An Angel Finds Her Voice
It’s a long way from sleeping nightly on a mattress in a station wagon to making an appearance on one of the nation’s top-rated TV shows and knocking everyone’s socks off, but that’s what perseverance gets you. I just can’t believe it’s a family friend I’ve known since she was, like, 13.
NBC’s The Voice is the latest in the genre of talent shows that have sprung up on network television and the debut ratings have been astronomical. In the suburbs of Atlanta, Georgia some 15 years ago I remember Rebecca Loebe, a determined singer/songwriter-in-the-making, playing for smaller ratings; family and friends. This week, she sang for millions and it was all about heart and grit and determination.

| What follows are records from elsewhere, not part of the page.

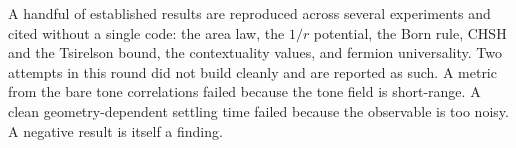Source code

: A handful of established results are reproduced across several experiments and cited without a single code: the area law, the
$1/r$ potential, the Born rule, CHSH and the Tsirelson bound, the contextuality values, and fermion universality. Two
attempts in this round did not build cleanly and are reported as such. A metric from the bare tone correlations failed
because the tone field is short-range. A clean geometry-dependent settling time failed because the observable is too noisy.
A negative result is itself a finding.
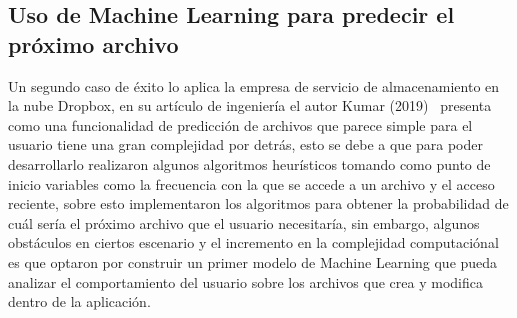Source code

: \documentclass[9pt,a4paper,twoside]{rho-class/rho}
\begin{document}
        \subsection{Uso de Machine Learning para predecir el próximo archivo}
        Un segundo caso de éxito lo aplica la empresa de servicio de almacenamiento en la nube Dropbox, en su artículo de ingeniería el autor Kumar (2019)~\cite{PredictFile} presenta como una funcionalidad de predicción de archivos que parece simple para el usuario tiene una gran complejidad por detrás, esto se debe a que para poder desarrollarlo realizaron algunos algoritmos heurísticos tomando como punto de inicio variables como la frecuencia con la que se accede a un archivo y el acceso reciente, sobre esto implementaron los algoritmos para obtener la probabilidad de cuál sería el próximo archivo que el usuario necesitaría, sin embargo, algunos obstáculos en ciertos escenario y el incremento en la complejidad computaciónal es que optaron por construir un primer modelo de Machine Learning que pueda analizar el comportamiento del usuario sobre los archivos que crea y modifica dentro de la aplicación.

\end{document}
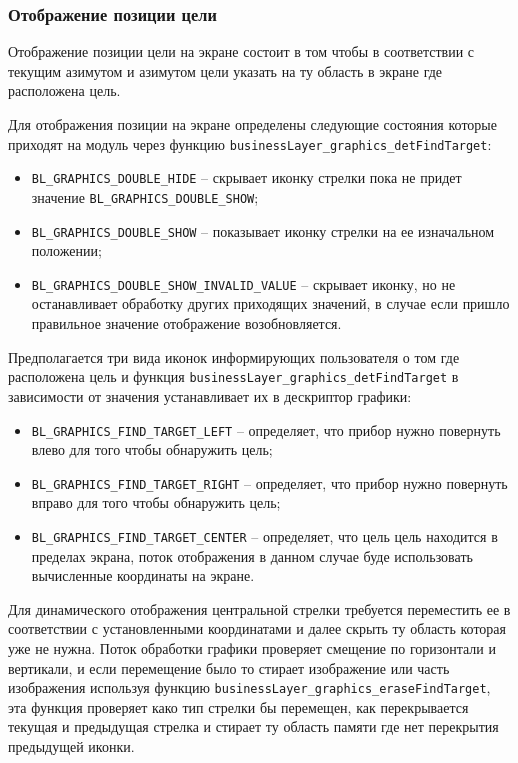 \subsubsection{Отображение позиции цели}

Отображение позиции цели на экране состоит в том чтобы в соответствии с текущим азимутом и азимутом цели указать на ту область в экране где расположена цель.

Для отображения позиции на экране определены следующие состояния которые приходят на модуль через функцию \lstinline{businessLayer_graphics_detFindTarget}:

\begin{itemize}
    \item \lstinline{BL_GRAPHICS_DOUBLE_HIDE} -- скрывает иконку стрелки пока не придет значение \lstinline{BL_GRAPHICS_DOUBLE_SHOW};
    \item \lstinline{BL_GRAPHICS_DOUBLE_SHOW} -- показывает иконку стрелки на ее изначальном положении;
    \item \lstinline{BL_GRAPHICS_DOUBLE_SHOW_INVALID_VALUE} -- скрывает иконку, но не останавливает обработку других приходящих значений, в случае если пришло правильное значение
    отображение возобновляется.
\end{itemize}

Предполагается три вида иконок информирующих пользователя о том где расположена цель и функция \lstinline{businessLayer_graphics_detFindTarget} в зависимости от значения устанавливает их
в дескриптор графики:

\begin{itemize}
    \item \lstinline{BL_GRAPHICS_FIND_TARGET_LEFT} -- определяет, что прибор нужно повернуть влево для того чтобы обнаружить цель;
    \item \lstinline{BL_GRAPHICS_FIND_TARGET_RIGHT} -- определяет, что прибор нужно повернуть вправо для того чтобы обнаружить цель; 
    \item \lstinline{BL_GRAPHICS_FIND_TARGET_CENTER} -- определяет, что цель цель находится в пределах экрана, поток отображения в данном случае буде использовать
    вычисленные координаты на экране.
\end{itemize}

Для динамического отображения центральной стрелки требуется переместить ее в соответствии с установленными координатами и далее скрыть ту область которая уже не нужна.
Поток обработки графики проверяет смещение по горизонтали и вертикали, и если перемещение было то стирает изображение или часть изображения используя функцию
\lstinline{businessLayer_graphics_eraseFindTarget}, эта функция проверяет како тип стрелки бы перемещен, как перекрывается текущая и предыдущая стрелка и стирает
ту область памяти где нет перекрытия предыдущей иконки. 

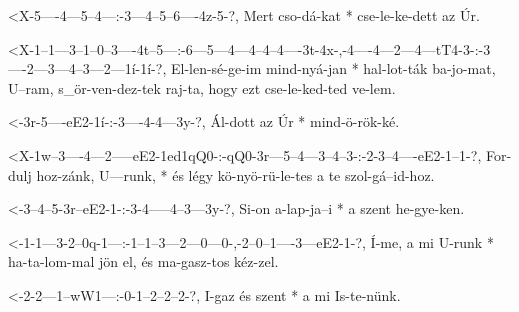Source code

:   {<X-5----4---5--4---:-3---4--5--6----4z-5-?,}
  {   Mert cso-dá-kat * cse-le-ke-dett az Úr.}




  {<X-1--1---3--1--0--3----4t--5---:-6---5---4---4--4--4----3t-4x-,-4----4---2---4---tT4-3-:-3----2---3---4--3---2---1í-1í-?,}
  {   El-len-sé-ge-im mind-nyá-jan * hal-lot-ták ba-jo-mat, U--ram, s_ör-ven-dez-tek raj-ta, hogy ezt cse-le-ked-ted ve-lem.}

  {<-3r-5----eE2-1í-:-3----4-4---3y-?,}
  {  Ál-dott az  Úr * mind-ö-rök-ké.}

  {<X-1w--3----4---2-----eE2-1ed1qQ0-:-qQ0-3r---5--4---3--4--3-:-2-3--4----eE2-1--1-?,}
  {   For-dulj hoz-zánk, U---runk,   * és  légy kö-nyö-rü-le-tes a te szol-gá--id-hoz.}



  {<-3--4--5-3r--eE2-1-:-3-4-----4--3---3y-?,}
  {  Si-on a-lap-ja--i * a szent he-gye-ken.}

  {<-1-1---3-2--0q-1---:-1--1--3---2---0---0-,-2--0--1----3---eE2-1-?,}
  {  Í-me, a mi U-runk * ha-ta-lom-mal jön el, és ma-gasz-tos kéz-zel.}


  {<-2-2---1--wW1---:-0-1--2--2--2-?,}
  {  I-gaz és szent * a mi Is-te-nünk.}



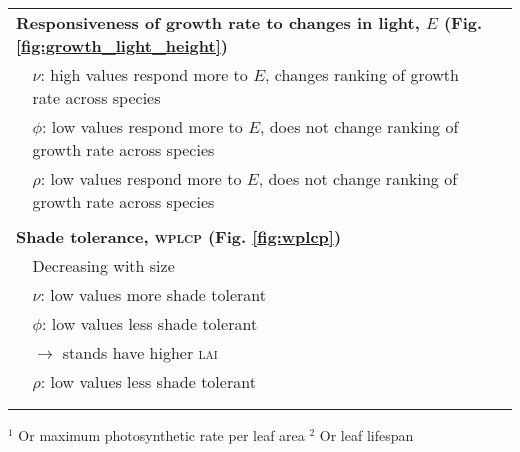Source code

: \documentclass[a4paper,11pt]{article}
\begin{document}
\begin{table}[ht]
{{\begin{tabular}{p{0.1cm}p{9cm}p{6cm}}
  \\ \multicolumn{3}{l}{\bf{Responsiveness of growth rate to changes in light, $E$} (Fig. \ref{fig:growth_light_height})}\\
  & $\nu$: high values respond more to $E$, changes ranking of growth rate across species & \\
  & $\phi$: low values respond more to $E$, does not change ranking of growth rate across species & \\
  & $\rho$: low values respond more to $E$, does not change ranking of growth rate across species & \citet{Ruger-2012}\\

  \\ \multicolumn{3}{l}{\bf{Shade tolerance, \textsc{wplcp}} (Fig. \ref{fig:wplcp})}\\
  & Decreasing with size & \citet{Givnish-1988, Kneeshaw-2006, Lusk-2008}\\
  & $\nu$: low values more shade tolerant &  \citet{Messier-1999}\\
  & $\phi$: low values less shade tolerant & \citet{Messier-1999, Poorter-2006, Baltzer-2007, Lusk-2008}\\
  & \quad $\rightarrow$ stands have higher \textsc{lai} &  \citet{Reich-1992, Gower-1993, Niinemets-2010} \\
  & $\rho$: low values less shade tolerant  &  \citet{Osunkoya-1996}\\
  \\ \hline
  \\
  \end{tabular}
  }
$^1$ Or maximum photosynthetic rate per leaf area
$^2$ Or leaf lifespan
}
\label{tab:phenomena}
\end{table}

\newpage
\end{document}
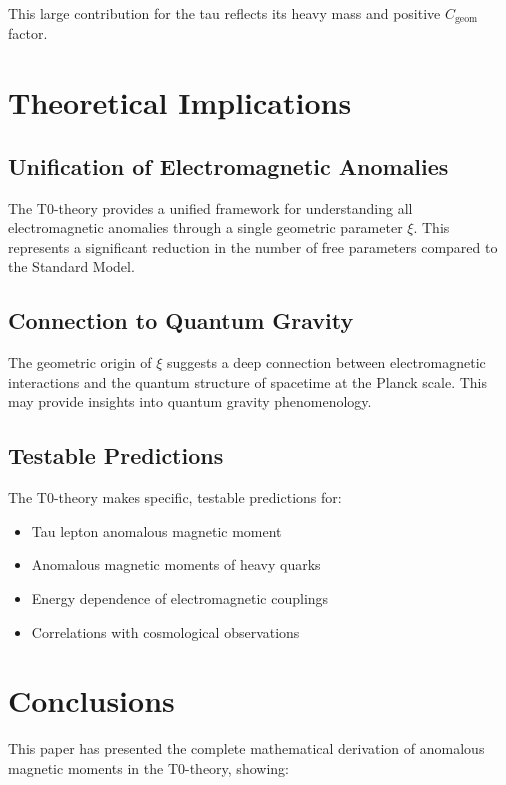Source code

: \documentclass[12pt,a4paper]{article}
\newcommand{\xipar}{\xi}
\newcommand{\Cgeom}{C_{\text{geom}}}
\begin{document}
	This large contribution for the tau reflects its heavy mass and positive $\Cgeom$ factor.
	
	\section{Theoretical Implications}
	
	\subsection{Unification of Electromagnetic Anomalies}
	
	The T0-theory provides a unified framework for understanding all electromagnetic anomalies through a single geometric parameter $\xipar$. This represents a significant reduction in the number of free parameters compared to the Standard Model.
	
	\subsection{Connection to Quantum Gravity}
	
	The geometric origin of $\xipar$ suggests a deep connection between electromagnetic interactions and the quantum structure of spacetime at the Planck scale. This may provide insights into quantum gravity phenomenology.
	
	\subsection{Testable Predictions}
	
	The T0-theory makes specific, testable predictions for:
	
	\begin{itemize}
		\item Tau lepton anomalous magnetic moment
		\item Anomalous magnetic moments of heavy quarks
		\item Energy dependence of electromagnetic couplings
		\item Correlations with cosmological observations
	\end{itemize}
	
	\section{Conclusions}
	
	This paper has presented the complete mathematical derivation of anomalous magnetic moments in the T0-theory, showing:
	
\end{document}
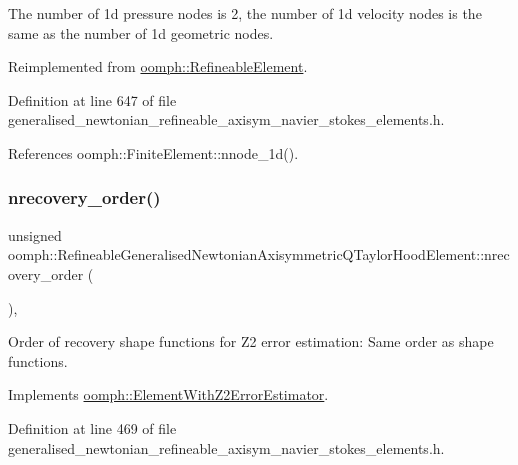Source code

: The number of 1d pressure nodes is 2, the number of 1d velocity nodes is the same as the number of 1d geometric nodes. 



Reimplemented from \hyperlink{classoomph_1_1RefineableElement_a850180084aaf164550b4f4978b42cda7}{oomph\+::\+Refineable\+Element}.



Definition at line 647 of file generalised\+\_\+newtonian\+\_\+refineable\+\_\+axisym\+\_\+navier\+\_\+stokes\+\_\+elements.\+h.



References oomph\+::\+Finite\+Element\+::nnode\+\_\+1d().

\mbox{\label{classoomph_1_1RefineableGeneralisedNewtonianAxisymmetricQTaylorHoodElement_af121fcf019006367505c47ba8c071c8e}} 
\subsubsection{\texorpdfstring{nrecovery\+\_\+order()}{nrecovery\_order()}}
{\footnotesize\ttfamily unsigned oomph\+::\+Refineable\+Generalised\+Newtonian\+Axisymmetric\+Q\+Taylor\+Hood\+Element\+::nrecovery\+\_\+order (\begin{DoxyParamCaption}{ }\end{DoxyParamCaption})\hspace{0.3cm}{\ttfamily [inline]}, {\ttfamily [virtual]}}



Order of recovery shape functions for Z2 error estimation\+: Same order as shape functions. 



Implements \hyperlink{classoomph_1_1ElementWithZ2ErrorEstimator_af39480835bd3e0f6b2f4f7a9a4044798}{oomph\+::\+Element\+With\+Z2\+Error\+Estimator}.



Definition at line 469 of file generalised\+\_\+newtonian\+\_\+refineable\+\_\+axisym\+\_\+navier\+\_\+stokes\+\_\+elements.\+h.

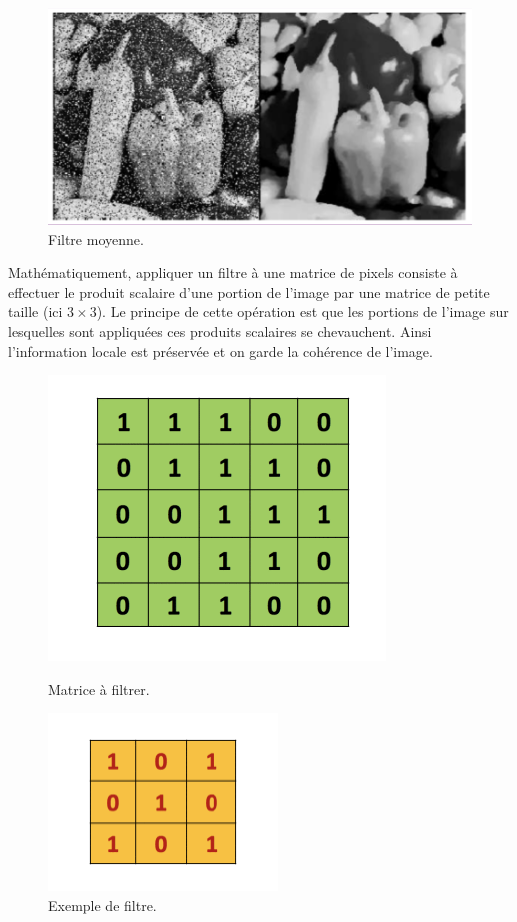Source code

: \begin{figure}[h]
  \centering
  \includegraphics[scale=0.3]{assets/filtre-moyenne}
  \caption{Filtre moyenne.}
  \label{fig:filtre_moyenne}
\end{figure}

Mathématiquement, appliquer un filtre à une matrice de pixels consiste à effectuer le 
produit scalaire d'une portion de l'image par une matrice de petite taille (ici 
$3 \times 3$). Le principe de cette opération est que les portions de l'image sur 
lesquelles sont appliquées ces produits scalaires se chevauchent. Ainsi l'information 
locale est préservée et on garde la cohérence de l'image.

\begin{figure}[h]
  \centering
  \includegraphics[scale=0.5]{assets/matrice-pixels}
  \caption{Matrice à filtrer.}
  \includegraphics[scale=0.5]{assets/filtre}
  \caption{Exemple de filtre.}
  \label{fig:filtre}
\end{figure}

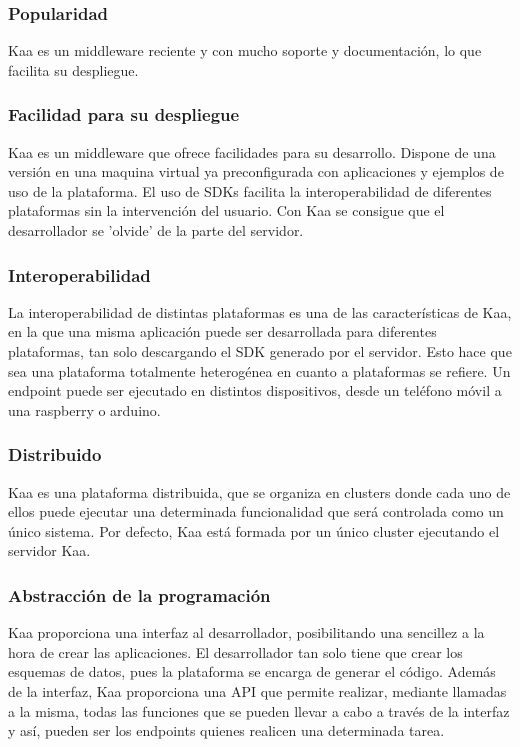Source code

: \documentclass[12pt, twoside]{book}
\begin{document}
\subsubsection*{Popularidad}
Kaa es un middleware reciente y con mucho soporte y documentación, lo que facilita su despliegue.
\subsubsection*{Facilidad para su despliegue} 
Kaa es un middleware que ofrece facilidades para su desarrollo. Dispone de una versión en una maquina virtual ya preconfigurada con aplicaciones y ejemplos de uso de la plataforma. El uso de SDKs facilita la interoperabilidad de diferentes plataformas sin la intervención del usuario. Con Kaa se consigue que el desarrollador se 'olvide' de la parte del servidor. 

\subsubsection*{Interoperabilidad}
La interoperabilidad de distintas plataformas es una de las características de Kaa, en la que una misma aplicación puede ser desarrollada para diferentes plataformas, tan solo descargando el SDK generado por el servidor. Esto hace que sea una plataforma totalmente heterogénea en cuanto a plataformas se refiere. Un endpoint puede ser ejecutado en distintos dispositivos, desde un teléfono móvil a una raspberry o arduino.


\subsubsection*{Distribuido}
Kaa es una plataforma distribuida, que se organiza en clusters donde cada uno de ellos puede ejecutar una determinada funcionalidad que será controlada como un único sistema. Por defecto, Kaa está formada por un único cluster ejecutando el servidor Kaa. 




\subsubsection*{Abstracción de la programación}
Kaa proporciona una interfaz al desarrollador, posibilitando una sencillez a la hora de crear las aplicaciones. El desarrollador tan solo tiene que crear los esquemas de datos, pues la plataforma se encarga de generar el código. Además de la interfaz, Kaa proporciona una API que permite realizar, mediante llamadas a la misma, todas las funciones que se pueden llevar a cabo a través de la interfaz y así, pueden ser los endpoints quienes realicen una determinada tarea.
\end{document}
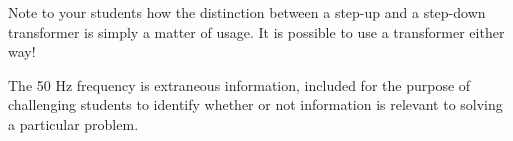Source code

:Note to your students how the distinction between a step-up and a step-down transformer is simply a matter of usage.  It is possible to use a transformer either way!

\vskip 10pt

The 50 Hz frequency is extraneous information, included for the purpose of challenging students to identify whether or not information is relevant to solving a particular problem.




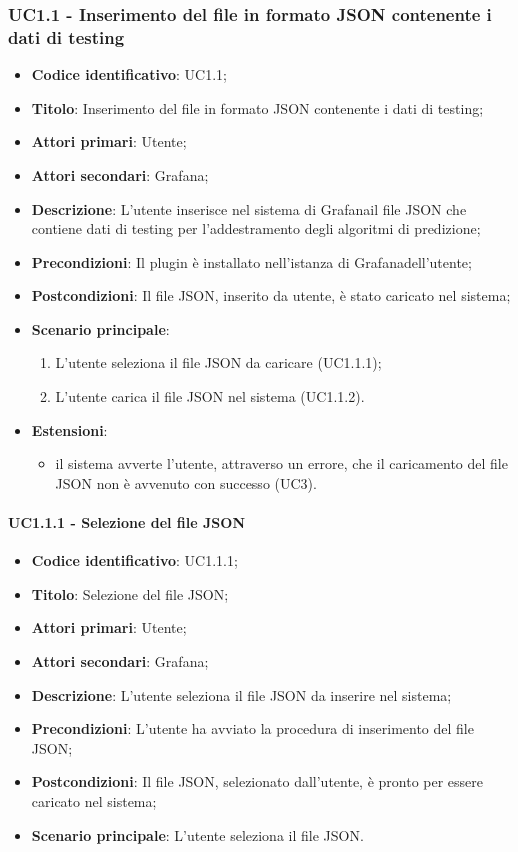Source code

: \subsubsection{UC1.1 - Inserimento del file in formato JSON contenente i dati di testing}
\begin{itemize}
	\item \textbf{Codice identificativo}: UC1.1;
	\item \textbf{Titolo}: Inserimento del file in formato JSON contenente i dati di testing;
	\item \textbf{Attori primari}: Utente;
	\item \textbf{Attori secondari}: Grafana\glo;
	\item \textbf{Descrizione}: L'utente inserisce nel sistema di Grafana\glosp il file JSON che contiene dati di testing per l'addestramento degli algoritmi di predizione;
	\item \textbf{Precondizioni}: Il plugin è installato nell'istanza di Grafana\glosp dell'utente;
	\item \textbf{Postcondizioni}: Il file JSON, inserito da utente, è stato caricato nel sistema;
	\item \textbf{Scenario principale}:
		\begin{enumerate}
			\item L'utente seleziona il file JSON da caricare (UC1.1.1);
			\item L'utente carica il file JSON nel sistema (UC1.1.2).
		\end{enumerate}
	\item \textbf{Estensioni}:
		\begin{itemize}
			\item il sistema avverte l'utente, attraverso un errore, che il caricamento del file JSON non è avvenuto con successo (UC3).
		\end{itemize}
\end{itemize}

\paragraph{UC1.1.1 - Selezione del file JSON}
\begin{itemize}
	\item \textbf{Codice identificativo}: UC1.1.1;
	\item \textbf{Titolo}: Selezione del file JSON;
	\item \textbf{Attori primari}: Utente;
	\item \textbf{Attori secondari}: Grafana\glo;
	\item \textbf{Descrizione}: L'utente seleziona il file JSON da inserire nel sistema;
	\item \textbf{Precondizioni}: L'utente ha avviato la procedura di inserimento del file JSON;
	\item \textbf{Postcondizioni}: Il file JSON, selezionato dall'utente, è pronto per essere caricato nel sistema;
	\item \textbf{Scenario principale}: L'utente seleziona il file JSON.
\end{itemize}

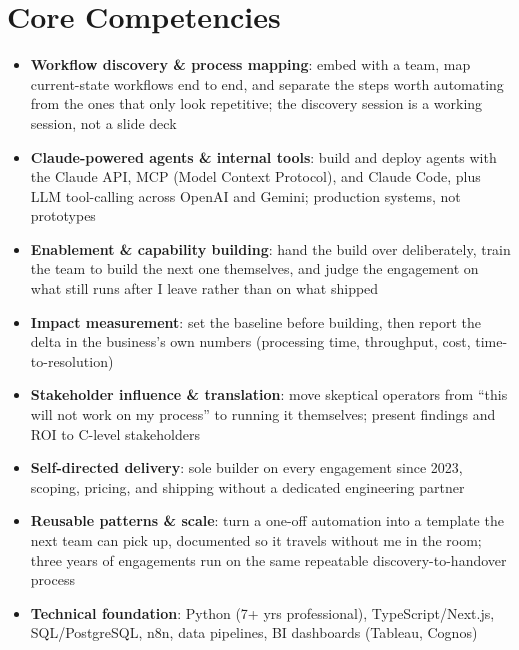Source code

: \documentclass[11pt,a4paper,sans]{moderncv}
\begin{document}
\section{Core Competencies}
\vspace{1pt}
\begin{itemize}

\item \textbf{Workflow discovery \& process mapping}: embed with a team, map current-state workflows end to end, and separate the steps worth automating from the ones that only look repetitive; the discovery session is a working session, not a slide deck

\item \textbf{Claude-powered agents \& internal tools}: build and deploy agents with the Claude API, MCP (Model Context Protocol), and Claude Code, plus LLM tool-calling across OpenAI and Gemini; production systems, not prototypes

\item \textbf{Enablement \& capability building}: hand the build over deliberately, train the team to build the next one themselves, and judge the engagement on what still runs after I leave rather than on what shipped

\item \textbf{Impact measurement}: set the baseline before building, then report the delta in the business's own numbers (processing time, throughput, cost, time-to-resolution)

\item \textbf{Stakeholder influence \& translation}: move skeptical operators from ``this will not work on my process'' to running it themselves; present findings and ROI to C-level stakeholders

\item \textbf{Self-directed delivery}: sole builder on every engagement since 2023, scoping, pricing, and shipping without a dedicated engineering partner

\item \textbf{Reusable patterns \& scale}: turn a one-off automation into a template the next team can pick up, documented so it travels without me in the room; three years of engagements run on the same repeatable discovery-to-handover process

\item \textbf{Technical foundation}: Python (7+ yrs professional), TypeScript/Next.js, SQL/PostgreSQL, n8n, data pipelines, BI dashboards (Tableau, Cognos)

\end{itemize}
\end{document}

It’s a cool show if you haven’t seen it. At least in these early stages of the competition, the judges of The Voice sit with their backs to the performer because they are judging one thing and one thing only and that’s vocal quality. If you’re good enough, the judges push a little button and their chair turns around to face the artist.
Rebecca was introduced as the “homeless singer.” I understand the allure of painting her that way for purposes of an intruiging story-line, but let’s just say this isn’t your typical case of homelessness. As Rebecca explained on the show, she performs all over the country. She could pay for an apartment she doesn’t live in or she can just hang in her car from gig to gig.
This is an individual who went to the nationally-acclaimed Berkeley School of Music in Boston. This is someone who, through the years, has shown more dedication to her craft and more single-mindedness toward a career than I think any artist I have ever known. Rebecca is homeless by choice. It’s just a practical path to playing as much as possible in as many places as plausible. She’s no bag-lady.
What she is- is an icon for the work ethic. If you love something enough, then your passion is all that matters. Sacrifices are made. Your car becomes your home. Your travel is your life (and probably grist for half your songwriting). This isn’t some spoiled little brat from the LA suburbs slapping a phony video together and posting it on You Tube.
Hell, she’s probably doing pretty much the same thing Woody Guthrie did when he was in his 20’s—except he was sneaking onto freight trains to get to the next town, while Rebecca drives a station-wagon.
I taped her appearance last night and I think tears welled up in my eyes each of the three times I saw that angelic, beautiful face and heard the soulful voice, no doubt carved in part from the life of hard knocks she has chosen to lead in pursuit of her dreams.
She will not be living in her car much longer- I guarantee you that. Get used to nice hotels and maybe even a limo or two over the years ahead—because you’ve earned it, sweetheart. And just wait until they get a load of the songs you write that are ten times better than the tune you covered on NBC this week.
You rock, Rebecca. And your soul and your heart rock too. You’ve always been an inspiration to your family and friends. Now, you’re an inspiration to a whole nation. How friggin’ cool is that?